A former councilor of Ildamat ward and the immediate former director of Dairy Board of Kenya Maison Kuseyo agrees that none of the current crop of political leaders has come out to unite the Maasai.
He says most of them have reverted back to their regional and clan cocoons but singles out Lenku as the only person who can fit into Ntimama’s shoes.
“Lenku has that national outlook and has been a strong crusader for the cause of the Maasai,” says Mr Kuseyo. He is skeptical when asked if the Ntutu family would take over from Ntimama saying they do not command respect across Maasailand.
“Ntutu would have been the right person to take over from Ntimama but his image is tainted by the Mau debacle. He is accused by the community as having been part of the group that sanctioned the invasion of the Mau Forest,” says Kuseyo.
Ntimama has no regrets whatsoever for his stand to champion for the rights of his people.
He says his crusade against land injustices committed against the community has paid off since locals are more aware of their land rights.
“We never succeeded in returning land, but we have ensured young people know they were robbed. They are now conscious of their rights and could fight for a restoration of their lost heritage,” he said.

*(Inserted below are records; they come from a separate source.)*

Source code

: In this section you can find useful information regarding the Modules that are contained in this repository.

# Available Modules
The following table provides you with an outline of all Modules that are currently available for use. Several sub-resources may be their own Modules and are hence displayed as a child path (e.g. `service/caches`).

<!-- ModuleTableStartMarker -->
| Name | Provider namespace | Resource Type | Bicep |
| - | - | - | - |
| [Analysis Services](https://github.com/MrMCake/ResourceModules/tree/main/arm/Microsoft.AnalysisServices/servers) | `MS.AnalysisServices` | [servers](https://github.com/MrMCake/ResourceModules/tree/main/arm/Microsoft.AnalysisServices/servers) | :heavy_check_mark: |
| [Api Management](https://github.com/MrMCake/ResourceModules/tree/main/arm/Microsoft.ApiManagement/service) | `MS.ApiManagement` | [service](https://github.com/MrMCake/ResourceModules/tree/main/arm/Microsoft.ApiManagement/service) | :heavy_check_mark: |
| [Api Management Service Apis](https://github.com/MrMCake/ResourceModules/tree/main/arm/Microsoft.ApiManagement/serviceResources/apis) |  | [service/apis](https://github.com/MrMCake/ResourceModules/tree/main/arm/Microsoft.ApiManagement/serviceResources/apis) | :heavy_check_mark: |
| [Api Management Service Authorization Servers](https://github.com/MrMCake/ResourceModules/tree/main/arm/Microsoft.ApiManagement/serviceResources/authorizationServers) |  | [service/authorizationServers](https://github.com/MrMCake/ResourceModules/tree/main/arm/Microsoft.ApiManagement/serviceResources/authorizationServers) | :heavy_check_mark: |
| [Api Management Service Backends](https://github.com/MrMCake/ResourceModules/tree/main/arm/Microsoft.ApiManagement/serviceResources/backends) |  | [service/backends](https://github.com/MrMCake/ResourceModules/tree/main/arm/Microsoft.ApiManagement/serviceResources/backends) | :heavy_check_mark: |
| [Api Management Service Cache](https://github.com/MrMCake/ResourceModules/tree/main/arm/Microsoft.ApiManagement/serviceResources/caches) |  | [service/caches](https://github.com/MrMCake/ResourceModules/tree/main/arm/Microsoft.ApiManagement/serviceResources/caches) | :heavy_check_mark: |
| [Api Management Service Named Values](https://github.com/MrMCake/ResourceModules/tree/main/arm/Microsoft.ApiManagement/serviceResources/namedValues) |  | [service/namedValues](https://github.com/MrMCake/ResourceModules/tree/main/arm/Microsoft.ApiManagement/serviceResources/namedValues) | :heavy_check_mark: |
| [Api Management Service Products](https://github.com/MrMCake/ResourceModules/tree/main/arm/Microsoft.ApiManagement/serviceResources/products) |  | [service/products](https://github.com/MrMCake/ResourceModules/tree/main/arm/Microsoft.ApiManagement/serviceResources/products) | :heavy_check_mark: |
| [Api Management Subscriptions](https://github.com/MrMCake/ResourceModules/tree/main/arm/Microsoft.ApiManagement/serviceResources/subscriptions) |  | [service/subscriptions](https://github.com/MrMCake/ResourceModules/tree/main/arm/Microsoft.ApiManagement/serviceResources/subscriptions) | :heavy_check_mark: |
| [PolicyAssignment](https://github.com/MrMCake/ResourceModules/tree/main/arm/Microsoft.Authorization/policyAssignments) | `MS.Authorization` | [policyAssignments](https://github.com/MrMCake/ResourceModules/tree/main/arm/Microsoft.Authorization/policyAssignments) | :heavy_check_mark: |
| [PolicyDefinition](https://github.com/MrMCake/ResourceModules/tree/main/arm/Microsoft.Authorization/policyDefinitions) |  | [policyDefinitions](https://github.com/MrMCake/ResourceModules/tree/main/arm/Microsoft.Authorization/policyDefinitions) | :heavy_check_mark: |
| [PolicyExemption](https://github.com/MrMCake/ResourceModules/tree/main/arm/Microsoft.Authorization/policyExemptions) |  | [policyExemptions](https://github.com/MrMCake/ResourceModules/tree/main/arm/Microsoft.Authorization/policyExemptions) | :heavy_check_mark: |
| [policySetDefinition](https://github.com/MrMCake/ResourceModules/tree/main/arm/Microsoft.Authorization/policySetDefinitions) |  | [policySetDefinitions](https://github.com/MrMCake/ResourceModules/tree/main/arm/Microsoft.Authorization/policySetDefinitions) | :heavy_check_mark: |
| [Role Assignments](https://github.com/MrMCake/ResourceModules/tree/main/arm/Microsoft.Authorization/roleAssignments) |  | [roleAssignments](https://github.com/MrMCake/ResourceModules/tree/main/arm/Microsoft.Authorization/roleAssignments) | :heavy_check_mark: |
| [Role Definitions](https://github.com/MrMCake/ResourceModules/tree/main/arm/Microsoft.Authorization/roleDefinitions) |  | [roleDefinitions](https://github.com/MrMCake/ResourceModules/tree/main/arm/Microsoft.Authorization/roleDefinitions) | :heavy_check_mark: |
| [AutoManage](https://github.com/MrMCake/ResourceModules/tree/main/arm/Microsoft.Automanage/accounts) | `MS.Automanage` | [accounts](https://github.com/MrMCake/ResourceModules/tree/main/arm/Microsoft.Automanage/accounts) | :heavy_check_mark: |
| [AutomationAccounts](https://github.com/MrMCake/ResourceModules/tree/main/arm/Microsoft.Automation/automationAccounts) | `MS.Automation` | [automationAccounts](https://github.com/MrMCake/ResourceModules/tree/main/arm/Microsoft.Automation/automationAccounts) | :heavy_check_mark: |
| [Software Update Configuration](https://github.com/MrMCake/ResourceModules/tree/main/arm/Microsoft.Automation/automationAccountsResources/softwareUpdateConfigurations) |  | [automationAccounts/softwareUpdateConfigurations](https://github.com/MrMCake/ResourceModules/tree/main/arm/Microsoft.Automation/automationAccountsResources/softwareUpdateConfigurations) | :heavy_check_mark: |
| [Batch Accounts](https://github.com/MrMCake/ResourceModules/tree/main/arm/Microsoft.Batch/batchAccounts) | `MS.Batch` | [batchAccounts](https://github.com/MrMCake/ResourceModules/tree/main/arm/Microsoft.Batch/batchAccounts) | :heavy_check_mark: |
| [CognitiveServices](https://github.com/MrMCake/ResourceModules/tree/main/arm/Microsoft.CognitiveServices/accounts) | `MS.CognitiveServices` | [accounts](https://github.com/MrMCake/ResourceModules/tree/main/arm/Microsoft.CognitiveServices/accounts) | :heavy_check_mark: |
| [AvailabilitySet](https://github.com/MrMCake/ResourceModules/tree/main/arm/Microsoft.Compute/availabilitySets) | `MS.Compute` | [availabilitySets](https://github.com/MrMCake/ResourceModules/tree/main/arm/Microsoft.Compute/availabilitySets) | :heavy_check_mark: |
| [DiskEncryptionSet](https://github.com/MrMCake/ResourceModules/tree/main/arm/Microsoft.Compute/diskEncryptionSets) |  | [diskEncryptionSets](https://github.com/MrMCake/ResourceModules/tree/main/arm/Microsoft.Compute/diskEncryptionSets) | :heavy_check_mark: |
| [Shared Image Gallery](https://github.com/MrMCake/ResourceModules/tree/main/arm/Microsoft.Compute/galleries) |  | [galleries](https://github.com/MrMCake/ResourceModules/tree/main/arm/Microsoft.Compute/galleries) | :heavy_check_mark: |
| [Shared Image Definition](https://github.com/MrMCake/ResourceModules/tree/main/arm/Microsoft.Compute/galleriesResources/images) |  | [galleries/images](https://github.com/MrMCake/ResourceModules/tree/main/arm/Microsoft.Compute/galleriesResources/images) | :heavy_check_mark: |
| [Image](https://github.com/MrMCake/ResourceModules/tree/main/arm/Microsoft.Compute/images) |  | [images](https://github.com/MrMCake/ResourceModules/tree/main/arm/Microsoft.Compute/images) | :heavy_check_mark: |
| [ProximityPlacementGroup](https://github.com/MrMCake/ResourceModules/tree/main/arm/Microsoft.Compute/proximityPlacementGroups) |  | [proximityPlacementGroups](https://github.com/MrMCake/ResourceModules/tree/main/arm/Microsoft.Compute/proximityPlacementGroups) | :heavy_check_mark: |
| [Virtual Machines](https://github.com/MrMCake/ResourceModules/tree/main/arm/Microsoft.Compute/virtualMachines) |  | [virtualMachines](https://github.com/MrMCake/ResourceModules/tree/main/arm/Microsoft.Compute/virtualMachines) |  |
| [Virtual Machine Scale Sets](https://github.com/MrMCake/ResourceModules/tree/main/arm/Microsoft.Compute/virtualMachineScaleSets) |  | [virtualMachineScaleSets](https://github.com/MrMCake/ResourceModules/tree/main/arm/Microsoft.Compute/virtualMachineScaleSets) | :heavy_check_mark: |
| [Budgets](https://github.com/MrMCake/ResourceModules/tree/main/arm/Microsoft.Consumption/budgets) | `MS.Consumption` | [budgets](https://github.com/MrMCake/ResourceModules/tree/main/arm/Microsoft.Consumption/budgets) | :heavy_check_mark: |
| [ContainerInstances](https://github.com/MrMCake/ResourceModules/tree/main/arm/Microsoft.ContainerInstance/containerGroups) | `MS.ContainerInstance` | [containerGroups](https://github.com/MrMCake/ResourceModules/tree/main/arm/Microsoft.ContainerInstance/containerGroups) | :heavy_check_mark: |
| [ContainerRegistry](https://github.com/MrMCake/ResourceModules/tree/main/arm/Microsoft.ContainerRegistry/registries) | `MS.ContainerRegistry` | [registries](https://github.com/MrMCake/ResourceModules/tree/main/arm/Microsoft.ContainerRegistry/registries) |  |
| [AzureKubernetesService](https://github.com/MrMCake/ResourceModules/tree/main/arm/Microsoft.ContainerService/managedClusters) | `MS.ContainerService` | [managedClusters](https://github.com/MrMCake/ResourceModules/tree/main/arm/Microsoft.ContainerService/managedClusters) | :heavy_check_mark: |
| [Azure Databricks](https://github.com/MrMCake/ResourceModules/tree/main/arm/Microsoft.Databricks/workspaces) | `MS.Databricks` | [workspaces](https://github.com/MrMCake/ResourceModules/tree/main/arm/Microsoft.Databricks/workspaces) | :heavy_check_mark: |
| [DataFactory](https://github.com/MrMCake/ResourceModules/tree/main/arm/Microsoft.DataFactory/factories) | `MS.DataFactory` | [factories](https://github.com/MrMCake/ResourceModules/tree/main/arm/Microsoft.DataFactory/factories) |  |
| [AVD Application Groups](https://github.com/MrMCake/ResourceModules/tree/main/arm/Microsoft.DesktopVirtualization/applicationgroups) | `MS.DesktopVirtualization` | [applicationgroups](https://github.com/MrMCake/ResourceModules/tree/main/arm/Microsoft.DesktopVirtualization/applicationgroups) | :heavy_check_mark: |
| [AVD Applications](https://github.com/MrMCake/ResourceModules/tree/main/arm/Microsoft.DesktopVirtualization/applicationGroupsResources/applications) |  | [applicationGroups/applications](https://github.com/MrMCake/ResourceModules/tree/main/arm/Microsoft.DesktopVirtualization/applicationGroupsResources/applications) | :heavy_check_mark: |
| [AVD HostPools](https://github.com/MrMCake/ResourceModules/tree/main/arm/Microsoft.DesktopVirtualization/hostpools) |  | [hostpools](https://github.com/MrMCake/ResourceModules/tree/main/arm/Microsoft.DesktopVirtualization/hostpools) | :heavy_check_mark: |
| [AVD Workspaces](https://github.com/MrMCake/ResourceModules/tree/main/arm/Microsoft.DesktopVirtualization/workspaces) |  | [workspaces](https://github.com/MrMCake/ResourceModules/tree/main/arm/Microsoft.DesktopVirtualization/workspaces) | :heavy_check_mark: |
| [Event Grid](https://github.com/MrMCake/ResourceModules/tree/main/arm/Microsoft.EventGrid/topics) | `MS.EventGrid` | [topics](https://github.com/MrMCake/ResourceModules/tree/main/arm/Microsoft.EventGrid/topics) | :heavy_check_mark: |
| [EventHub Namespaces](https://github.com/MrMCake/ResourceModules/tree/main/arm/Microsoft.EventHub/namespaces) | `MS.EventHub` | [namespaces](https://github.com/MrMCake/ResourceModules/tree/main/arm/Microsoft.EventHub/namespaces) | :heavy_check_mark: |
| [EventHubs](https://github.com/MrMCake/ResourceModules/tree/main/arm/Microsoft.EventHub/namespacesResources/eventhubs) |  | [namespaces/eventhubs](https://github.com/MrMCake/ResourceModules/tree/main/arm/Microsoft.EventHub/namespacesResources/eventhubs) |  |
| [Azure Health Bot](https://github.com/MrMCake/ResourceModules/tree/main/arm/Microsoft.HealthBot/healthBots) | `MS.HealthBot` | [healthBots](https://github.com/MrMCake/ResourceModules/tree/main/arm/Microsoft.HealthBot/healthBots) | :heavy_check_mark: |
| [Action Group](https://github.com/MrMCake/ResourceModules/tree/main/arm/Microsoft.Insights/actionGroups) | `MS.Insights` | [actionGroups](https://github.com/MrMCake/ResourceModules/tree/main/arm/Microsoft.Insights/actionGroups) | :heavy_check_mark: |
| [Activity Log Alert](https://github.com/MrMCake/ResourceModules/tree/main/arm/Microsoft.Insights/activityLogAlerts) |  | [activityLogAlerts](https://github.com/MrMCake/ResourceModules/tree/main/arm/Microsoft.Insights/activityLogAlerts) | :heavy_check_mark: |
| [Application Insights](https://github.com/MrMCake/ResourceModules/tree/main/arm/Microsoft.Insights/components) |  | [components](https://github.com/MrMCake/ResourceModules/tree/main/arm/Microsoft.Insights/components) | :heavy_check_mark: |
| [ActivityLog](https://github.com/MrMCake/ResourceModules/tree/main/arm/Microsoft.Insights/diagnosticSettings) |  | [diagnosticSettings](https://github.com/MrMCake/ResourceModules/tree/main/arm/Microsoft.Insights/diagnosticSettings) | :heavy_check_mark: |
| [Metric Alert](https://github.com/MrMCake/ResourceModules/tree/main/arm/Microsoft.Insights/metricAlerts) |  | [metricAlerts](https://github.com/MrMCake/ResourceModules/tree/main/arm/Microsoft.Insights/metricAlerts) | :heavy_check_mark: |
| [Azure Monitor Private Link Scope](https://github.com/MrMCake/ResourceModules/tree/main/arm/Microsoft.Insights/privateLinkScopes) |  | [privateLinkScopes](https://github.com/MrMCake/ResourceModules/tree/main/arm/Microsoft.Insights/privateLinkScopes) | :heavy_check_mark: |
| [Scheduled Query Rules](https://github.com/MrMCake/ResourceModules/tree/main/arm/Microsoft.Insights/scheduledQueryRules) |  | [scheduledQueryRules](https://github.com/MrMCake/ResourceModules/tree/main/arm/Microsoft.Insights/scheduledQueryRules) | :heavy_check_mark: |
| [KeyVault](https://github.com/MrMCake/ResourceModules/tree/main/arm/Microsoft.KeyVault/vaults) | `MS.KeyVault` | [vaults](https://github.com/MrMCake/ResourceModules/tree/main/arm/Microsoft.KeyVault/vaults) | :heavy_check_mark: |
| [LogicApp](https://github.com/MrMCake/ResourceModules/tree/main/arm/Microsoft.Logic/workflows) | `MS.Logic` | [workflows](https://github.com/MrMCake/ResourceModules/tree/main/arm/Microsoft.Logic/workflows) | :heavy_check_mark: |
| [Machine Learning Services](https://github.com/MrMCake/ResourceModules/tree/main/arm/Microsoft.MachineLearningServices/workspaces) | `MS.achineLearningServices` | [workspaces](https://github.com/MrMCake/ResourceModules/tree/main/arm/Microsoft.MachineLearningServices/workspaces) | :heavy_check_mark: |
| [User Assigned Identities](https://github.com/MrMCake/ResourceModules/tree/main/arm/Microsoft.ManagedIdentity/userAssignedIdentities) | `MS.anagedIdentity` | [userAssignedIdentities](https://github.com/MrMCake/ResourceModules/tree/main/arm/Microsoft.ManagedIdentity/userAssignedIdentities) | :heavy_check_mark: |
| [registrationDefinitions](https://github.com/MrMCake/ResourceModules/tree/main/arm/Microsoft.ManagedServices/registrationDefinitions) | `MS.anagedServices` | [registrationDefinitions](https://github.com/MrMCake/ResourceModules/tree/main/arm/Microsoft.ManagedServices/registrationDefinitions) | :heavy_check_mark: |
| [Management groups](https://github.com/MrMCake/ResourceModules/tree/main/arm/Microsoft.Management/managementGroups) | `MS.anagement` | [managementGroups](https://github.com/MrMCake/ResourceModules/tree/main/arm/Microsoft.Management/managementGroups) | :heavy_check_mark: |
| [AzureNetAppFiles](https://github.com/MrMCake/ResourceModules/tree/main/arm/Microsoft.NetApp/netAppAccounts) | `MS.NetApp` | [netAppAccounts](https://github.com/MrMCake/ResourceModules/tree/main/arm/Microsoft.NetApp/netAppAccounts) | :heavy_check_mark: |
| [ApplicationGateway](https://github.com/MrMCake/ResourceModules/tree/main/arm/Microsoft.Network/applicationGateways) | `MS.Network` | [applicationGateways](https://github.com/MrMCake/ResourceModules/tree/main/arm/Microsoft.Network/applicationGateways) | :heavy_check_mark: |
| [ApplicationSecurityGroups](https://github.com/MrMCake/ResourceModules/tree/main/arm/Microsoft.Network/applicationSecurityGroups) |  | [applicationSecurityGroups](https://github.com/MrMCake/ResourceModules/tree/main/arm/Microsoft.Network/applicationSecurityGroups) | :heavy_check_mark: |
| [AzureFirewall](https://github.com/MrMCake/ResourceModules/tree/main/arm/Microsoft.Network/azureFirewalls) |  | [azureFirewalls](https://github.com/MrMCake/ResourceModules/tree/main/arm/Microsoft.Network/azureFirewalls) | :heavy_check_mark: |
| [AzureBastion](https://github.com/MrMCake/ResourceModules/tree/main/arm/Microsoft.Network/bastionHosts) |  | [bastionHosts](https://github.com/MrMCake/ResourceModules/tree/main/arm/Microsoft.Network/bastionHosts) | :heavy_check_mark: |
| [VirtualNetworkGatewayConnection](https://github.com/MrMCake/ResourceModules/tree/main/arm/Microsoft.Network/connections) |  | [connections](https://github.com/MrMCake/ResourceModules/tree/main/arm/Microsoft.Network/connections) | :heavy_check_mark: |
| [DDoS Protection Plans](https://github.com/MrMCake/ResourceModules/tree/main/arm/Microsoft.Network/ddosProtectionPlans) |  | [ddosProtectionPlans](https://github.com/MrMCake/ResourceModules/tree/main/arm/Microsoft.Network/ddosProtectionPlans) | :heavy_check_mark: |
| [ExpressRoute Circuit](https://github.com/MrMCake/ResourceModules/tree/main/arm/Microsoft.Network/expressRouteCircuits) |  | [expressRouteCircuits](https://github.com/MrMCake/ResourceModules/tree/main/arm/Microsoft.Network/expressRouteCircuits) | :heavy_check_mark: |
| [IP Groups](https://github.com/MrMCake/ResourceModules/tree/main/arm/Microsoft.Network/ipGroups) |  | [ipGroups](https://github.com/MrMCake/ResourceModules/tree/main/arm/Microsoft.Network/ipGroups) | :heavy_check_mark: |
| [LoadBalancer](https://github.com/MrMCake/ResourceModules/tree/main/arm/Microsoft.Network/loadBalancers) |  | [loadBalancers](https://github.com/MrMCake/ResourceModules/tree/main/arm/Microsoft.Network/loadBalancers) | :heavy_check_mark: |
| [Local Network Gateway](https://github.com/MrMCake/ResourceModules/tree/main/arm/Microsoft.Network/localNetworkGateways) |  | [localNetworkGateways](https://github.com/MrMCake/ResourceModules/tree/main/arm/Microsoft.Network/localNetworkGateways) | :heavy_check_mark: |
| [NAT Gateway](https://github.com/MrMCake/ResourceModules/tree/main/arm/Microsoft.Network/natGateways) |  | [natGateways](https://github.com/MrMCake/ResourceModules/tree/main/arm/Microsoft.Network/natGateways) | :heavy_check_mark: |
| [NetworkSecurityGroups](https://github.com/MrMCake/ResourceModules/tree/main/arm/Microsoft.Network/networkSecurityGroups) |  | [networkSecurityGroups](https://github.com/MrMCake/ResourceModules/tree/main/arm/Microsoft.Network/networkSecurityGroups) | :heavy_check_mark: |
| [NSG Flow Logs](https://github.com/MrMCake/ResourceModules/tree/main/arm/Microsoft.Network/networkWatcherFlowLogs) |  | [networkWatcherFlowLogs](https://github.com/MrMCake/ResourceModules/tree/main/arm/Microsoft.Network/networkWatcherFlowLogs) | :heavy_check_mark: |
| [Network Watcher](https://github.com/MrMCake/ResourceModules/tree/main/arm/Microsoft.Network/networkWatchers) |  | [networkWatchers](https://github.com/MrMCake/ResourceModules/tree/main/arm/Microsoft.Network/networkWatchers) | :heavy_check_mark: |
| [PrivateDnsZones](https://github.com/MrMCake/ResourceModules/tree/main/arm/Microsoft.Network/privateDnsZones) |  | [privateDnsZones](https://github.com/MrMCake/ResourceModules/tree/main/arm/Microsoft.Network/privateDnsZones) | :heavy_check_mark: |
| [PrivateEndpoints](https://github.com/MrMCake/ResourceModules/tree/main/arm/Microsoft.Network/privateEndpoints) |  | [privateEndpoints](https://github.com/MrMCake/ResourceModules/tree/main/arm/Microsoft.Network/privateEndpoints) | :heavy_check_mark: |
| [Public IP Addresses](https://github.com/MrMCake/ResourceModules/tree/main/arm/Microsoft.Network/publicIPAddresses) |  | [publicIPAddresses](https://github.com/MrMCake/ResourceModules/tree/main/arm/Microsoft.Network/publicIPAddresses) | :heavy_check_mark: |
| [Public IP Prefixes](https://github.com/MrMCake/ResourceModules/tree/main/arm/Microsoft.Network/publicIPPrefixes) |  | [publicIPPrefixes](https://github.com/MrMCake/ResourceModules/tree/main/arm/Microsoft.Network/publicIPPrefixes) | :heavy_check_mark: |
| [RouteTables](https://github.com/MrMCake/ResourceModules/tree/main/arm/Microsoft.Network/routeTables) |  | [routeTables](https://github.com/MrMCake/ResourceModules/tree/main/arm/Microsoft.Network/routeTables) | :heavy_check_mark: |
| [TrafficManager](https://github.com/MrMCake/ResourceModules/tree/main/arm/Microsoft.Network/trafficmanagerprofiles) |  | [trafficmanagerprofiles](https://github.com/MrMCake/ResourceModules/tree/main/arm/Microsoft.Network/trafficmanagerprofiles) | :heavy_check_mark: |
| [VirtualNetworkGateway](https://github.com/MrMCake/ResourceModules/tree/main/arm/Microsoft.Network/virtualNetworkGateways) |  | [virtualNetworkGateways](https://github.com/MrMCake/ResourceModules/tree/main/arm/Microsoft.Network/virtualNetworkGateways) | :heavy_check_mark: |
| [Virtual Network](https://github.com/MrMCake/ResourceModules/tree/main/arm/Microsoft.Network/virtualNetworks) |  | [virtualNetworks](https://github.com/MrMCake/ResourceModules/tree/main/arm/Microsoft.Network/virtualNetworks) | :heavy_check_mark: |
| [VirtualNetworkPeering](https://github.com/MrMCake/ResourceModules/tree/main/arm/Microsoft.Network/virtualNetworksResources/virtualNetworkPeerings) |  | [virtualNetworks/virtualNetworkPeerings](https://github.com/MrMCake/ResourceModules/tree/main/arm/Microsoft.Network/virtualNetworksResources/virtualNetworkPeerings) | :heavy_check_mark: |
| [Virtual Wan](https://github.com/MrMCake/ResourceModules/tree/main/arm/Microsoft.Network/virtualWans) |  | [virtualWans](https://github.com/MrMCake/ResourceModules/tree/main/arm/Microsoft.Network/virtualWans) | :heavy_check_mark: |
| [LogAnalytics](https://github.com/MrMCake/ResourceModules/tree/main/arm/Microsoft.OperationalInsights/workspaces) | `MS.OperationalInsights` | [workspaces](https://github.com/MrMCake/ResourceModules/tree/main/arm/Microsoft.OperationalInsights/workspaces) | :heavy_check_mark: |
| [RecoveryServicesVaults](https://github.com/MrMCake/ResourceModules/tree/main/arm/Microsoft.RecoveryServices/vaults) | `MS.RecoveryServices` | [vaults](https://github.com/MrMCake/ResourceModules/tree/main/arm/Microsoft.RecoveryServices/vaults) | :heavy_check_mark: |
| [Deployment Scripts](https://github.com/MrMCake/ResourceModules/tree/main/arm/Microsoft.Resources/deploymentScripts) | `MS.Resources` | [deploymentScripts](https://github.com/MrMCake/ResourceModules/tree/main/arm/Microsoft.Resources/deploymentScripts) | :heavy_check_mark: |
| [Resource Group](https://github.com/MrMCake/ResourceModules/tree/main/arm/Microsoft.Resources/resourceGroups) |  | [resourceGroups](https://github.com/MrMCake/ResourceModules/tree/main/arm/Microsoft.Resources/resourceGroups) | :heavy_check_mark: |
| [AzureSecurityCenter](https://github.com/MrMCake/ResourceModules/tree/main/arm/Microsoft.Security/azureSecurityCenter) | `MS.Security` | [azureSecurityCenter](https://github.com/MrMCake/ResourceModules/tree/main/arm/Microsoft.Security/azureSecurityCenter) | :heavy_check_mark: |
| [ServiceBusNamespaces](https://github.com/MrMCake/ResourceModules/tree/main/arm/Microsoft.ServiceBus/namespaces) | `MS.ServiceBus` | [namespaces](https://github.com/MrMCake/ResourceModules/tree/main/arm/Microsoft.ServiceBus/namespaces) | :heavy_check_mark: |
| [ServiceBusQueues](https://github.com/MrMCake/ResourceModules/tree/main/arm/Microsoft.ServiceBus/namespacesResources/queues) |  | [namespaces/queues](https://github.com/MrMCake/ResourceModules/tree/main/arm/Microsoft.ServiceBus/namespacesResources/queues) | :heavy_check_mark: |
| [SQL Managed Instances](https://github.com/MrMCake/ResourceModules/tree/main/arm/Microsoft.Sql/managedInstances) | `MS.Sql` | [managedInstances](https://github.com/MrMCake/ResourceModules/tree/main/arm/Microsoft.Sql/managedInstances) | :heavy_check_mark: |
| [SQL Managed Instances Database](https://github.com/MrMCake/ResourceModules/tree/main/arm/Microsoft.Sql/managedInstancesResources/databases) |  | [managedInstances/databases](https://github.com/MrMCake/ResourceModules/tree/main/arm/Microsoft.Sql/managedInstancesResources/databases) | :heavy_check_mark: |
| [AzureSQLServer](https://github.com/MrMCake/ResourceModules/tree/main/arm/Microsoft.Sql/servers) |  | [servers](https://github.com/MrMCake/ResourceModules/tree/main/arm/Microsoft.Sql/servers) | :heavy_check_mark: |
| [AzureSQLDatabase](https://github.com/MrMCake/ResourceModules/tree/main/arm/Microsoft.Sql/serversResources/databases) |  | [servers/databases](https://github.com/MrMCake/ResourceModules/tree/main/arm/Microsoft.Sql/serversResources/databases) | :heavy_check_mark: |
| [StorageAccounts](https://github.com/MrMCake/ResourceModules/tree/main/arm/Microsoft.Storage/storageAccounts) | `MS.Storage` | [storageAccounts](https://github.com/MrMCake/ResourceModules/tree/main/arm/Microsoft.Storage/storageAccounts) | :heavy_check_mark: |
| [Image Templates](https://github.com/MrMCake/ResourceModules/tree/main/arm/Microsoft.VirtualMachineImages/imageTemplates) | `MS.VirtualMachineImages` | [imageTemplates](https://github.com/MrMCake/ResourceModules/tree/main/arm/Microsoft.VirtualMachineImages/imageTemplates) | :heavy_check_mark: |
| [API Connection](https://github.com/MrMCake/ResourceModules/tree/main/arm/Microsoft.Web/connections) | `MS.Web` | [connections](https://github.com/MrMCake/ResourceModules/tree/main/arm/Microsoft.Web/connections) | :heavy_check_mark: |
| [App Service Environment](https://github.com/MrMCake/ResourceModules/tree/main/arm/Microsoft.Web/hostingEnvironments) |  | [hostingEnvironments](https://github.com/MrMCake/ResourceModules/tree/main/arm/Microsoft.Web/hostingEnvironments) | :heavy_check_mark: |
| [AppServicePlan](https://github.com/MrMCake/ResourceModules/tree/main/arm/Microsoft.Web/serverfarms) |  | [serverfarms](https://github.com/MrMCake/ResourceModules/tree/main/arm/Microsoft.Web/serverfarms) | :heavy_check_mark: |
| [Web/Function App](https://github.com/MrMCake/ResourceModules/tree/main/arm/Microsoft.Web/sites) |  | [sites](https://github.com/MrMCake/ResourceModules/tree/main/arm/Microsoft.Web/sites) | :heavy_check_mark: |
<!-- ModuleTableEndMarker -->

Ntimama was born in Melili sub-location of Narok District and schooled at Narok Massai Government School between 1937 and 1944.
He then went to Kahuhia Teacher training college in Murang’a. Thereafter he taught in several primary schools between 1947 and 1958.
In 1958, he was appointed a Clerk to the Narok District Council and a year later nominated a Councilor in the pre-Independence Narok African District Council.